Work order: From the entries that follow, copy each line in which "vagrant" appears.

Data to examine:
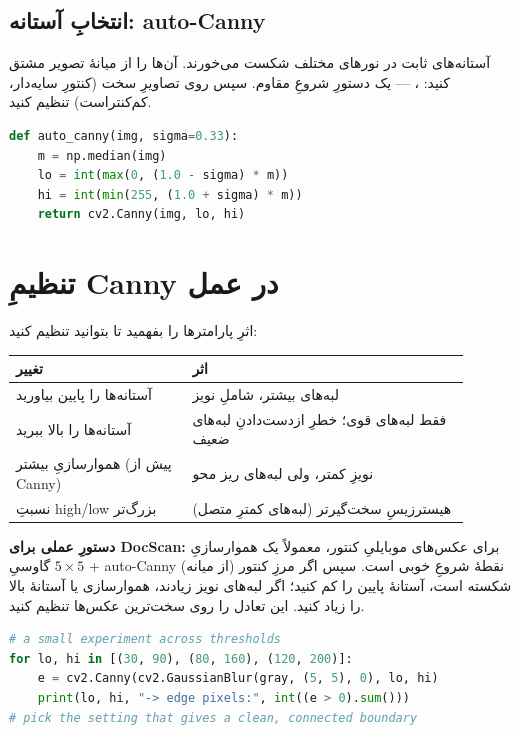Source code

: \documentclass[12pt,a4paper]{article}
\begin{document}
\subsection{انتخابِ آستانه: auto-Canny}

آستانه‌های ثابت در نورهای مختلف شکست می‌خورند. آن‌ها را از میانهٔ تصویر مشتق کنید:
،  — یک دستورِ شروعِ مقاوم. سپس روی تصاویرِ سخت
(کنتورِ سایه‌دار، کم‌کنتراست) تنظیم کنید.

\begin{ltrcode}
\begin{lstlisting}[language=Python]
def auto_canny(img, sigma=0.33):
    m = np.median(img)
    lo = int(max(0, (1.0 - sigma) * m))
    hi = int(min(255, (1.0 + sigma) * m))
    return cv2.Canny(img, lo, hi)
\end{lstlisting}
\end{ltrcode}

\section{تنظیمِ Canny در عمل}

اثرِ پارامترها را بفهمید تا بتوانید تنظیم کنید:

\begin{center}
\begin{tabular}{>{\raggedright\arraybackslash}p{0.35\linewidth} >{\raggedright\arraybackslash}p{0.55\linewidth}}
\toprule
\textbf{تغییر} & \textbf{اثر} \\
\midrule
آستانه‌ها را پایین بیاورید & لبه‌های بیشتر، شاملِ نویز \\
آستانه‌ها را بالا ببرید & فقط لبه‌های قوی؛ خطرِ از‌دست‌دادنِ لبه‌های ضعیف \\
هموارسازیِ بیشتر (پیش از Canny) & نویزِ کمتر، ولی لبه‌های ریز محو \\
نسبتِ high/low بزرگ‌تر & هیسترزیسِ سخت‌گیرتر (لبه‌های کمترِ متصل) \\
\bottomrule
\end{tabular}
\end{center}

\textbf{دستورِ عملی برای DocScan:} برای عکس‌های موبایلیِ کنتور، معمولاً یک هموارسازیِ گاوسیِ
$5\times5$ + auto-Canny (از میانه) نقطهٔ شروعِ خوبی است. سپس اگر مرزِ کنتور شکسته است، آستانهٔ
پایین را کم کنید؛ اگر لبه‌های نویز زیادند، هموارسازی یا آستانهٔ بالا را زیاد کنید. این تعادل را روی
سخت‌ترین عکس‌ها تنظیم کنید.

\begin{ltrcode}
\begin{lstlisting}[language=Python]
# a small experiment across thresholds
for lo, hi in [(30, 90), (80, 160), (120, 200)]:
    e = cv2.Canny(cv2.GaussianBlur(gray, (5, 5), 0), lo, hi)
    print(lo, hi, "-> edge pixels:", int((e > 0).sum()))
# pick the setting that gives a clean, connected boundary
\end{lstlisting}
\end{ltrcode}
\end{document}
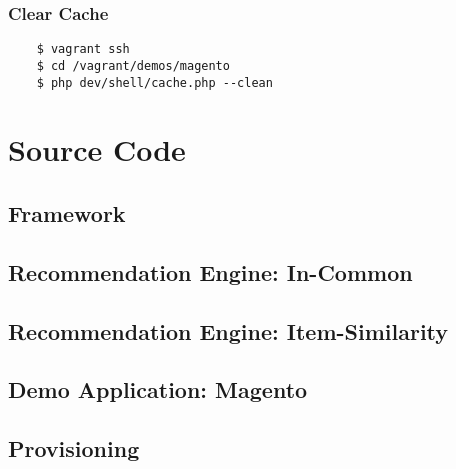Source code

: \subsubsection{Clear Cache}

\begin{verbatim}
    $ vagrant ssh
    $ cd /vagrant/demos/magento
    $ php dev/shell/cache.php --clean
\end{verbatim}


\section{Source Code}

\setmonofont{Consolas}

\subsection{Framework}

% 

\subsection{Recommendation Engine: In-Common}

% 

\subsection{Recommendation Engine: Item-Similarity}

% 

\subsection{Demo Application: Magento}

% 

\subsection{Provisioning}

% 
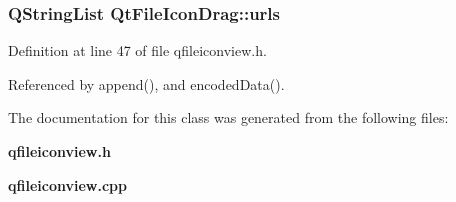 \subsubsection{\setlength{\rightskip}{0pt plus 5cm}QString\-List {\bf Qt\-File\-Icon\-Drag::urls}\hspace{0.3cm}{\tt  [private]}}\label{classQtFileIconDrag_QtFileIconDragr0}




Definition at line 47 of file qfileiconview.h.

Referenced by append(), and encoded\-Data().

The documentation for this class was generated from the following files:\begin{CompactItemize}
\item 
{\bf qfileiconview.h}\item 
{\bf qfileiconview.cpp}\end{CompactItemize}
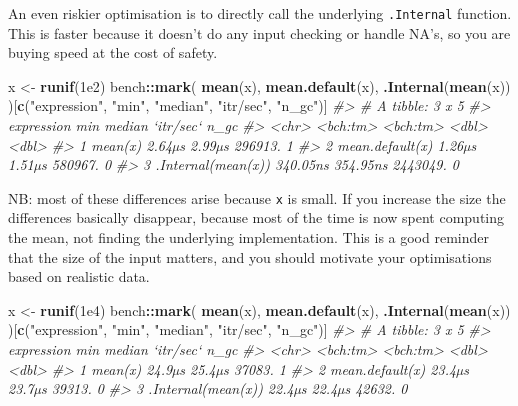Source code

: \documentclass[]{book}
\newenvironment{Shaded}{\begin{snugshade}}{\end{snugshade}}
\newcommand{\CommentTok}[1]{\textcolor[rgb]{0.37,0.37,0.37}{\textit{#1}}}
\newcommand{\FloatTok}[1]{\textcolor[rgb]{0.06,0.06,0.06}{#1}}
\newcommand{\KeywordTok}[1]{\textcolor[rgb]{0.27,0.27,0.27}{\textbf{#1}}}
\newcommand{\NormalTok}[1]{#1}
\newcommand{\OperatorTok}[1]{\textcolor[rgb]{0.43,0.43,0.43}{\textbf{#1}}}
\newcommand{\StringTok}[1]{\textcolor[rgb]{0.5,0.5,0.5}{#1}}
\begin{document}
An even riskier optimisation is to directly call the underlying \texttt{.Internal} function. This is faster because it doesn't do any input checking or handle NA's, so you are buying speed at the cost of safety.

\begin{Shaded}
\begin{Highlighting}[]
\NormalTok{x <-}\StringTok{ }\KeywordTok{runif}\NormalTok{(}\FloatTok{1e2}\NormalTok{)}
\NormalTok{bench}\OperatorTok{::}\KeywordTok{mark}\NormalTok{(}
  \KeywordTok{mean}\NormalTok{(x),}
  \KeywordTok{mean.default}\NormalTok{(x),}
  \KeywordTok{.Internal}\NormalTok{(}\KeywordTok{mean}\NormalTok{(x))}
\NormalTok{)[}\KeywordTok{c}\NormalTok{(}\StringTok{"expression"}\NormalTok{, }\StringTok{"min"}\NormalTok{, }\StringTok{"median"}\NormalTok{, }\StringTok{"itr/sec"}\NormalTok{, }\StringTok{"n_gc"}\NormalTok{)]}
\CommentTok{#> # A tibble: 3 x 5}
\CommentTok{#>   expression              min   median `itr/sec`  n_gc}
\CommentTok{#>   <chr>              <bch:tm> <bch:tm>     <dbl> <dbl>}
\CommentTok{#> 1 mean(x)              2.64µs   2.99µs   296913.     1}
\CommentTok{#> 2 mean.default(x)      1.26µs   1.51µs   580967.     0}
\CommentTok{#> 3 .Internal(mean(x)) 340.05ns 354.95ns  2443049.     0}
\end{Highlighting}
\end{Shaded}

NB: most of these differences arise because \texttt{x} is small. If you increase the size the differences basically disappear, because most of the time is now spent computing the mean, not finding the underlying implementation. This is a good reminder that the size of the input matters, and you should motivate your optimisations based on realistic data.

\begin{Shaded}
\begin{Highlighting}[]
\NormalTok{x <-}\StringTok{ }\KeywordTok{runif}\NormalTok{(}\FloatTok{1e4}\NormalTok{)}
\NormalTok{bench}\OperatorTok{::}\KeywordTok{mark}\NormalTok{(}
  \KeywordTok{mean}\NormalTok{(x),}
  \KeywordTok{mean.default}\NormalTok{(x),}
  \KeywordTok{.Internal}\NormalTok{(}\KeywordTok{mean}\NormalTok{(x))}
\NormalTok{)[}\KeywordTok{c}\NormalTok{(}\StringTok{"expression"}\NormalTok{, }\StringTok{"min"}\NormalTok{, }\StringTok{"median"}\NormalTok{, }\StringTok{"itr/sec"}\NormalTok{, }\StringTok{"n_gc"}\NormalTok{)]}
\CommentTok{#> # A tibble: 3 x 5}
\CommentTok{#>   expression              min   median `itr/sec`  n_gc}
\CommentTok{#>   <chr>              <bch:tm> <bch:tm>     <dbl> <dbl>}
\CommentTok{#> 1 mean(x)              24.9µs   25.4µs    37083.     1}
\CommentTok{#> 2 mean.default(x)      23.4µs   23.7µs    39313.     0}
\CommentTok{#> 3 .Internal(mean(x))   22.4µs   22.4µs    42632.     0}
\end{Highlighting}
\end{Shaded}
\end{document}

Answer to the exercise:
    $ vagrant ssh
    $ cd /vagrant/demos/magento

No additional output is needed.